- [Material for the task]:
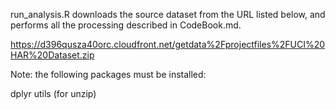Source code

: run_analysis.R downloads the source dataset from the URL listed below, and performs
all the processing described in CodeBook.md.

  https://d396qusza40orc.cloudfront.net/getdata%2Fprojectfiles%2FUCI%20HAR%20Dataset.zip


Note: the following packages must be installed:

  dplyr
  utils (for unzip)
--
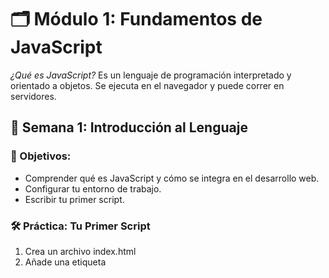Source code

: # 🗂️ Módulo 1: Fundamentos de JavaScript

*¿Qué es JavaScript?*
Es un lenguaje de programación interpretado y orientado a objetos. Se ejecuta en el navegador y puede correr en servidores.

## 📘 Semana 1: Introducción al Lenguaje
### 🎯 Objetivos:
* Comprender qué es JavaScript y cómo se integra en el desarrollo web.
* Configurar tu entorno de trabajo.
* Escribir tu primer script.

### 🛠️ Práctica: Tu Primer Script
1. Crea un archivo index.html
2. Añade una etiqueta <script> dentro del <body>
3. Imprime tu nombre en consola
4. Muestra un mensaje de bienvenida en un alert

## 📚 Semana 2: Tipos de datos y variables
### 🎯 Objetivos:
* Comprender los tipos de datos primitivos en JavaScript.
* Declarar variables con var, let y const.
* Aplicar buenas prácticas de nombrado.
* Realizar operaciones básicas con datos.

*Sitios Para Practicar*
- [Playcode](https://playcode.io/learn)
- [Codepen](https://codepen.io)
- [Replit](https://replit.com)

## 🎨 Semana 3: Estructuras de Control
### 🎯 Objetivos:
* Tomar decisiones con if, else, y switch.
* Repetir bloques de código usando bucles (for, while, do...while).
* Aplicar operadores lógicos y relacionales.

- [Exercise objective]:
Output the lines above between the one holding "## 📘 Semana 1: Introducción al Lenguaje" and the one holding "1. Crea un archivo index.html", inclusive, with nothing before or after them.

- [Solution to the exercise]:
## 📘 Semana 1: Introducción al Lenguaje
### 🎯 Objetivos:
* Comprender qué es JavaScript y cómo se integra en el desarrollo web.
* Configurar tu entorno de trabajo.
* Escribir tu primer script.

### 🛠️ Práctica: Tu Primer Script
1. Crea un archivo index.html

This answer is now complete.